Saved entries
┌────────

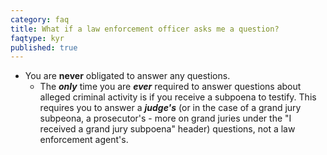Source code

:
 ```yaml
---
category: faq
title: What if a law enforcement officer asks me a question?
faqtype: kyr
published: true
---
```

* You are **never** obligated to answer any questions.
	* The ***only*** time you are ***ever*** required to answer questions about alleged criminal activity is if you receive a subpoena to testify. This requires you to answer a ***judge's*** (or in the case of a grand jury subpeona, a prosecutor's - more on grand juries under the "I received a grand jury subpoena" header) questions, not a law enforcement agent's.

└────────

> [WHAT IS EXPECTED]
If a line in the records holds the string "enforcement", copy it.

> [OUTPUT]
title: What if a law enforcement officer asks me a question?
	* The ***only*** time you are ***ever*** required to answer questions about alleged criminal activity is if you receive a subpoena to testify. This requires you to answer a ***judge's*** (or in the case of a grand jury subpeona, a prosecutor's - more on grand juries under the "I received a grand jury subpoena" header) questions, not a law enforcement agent's.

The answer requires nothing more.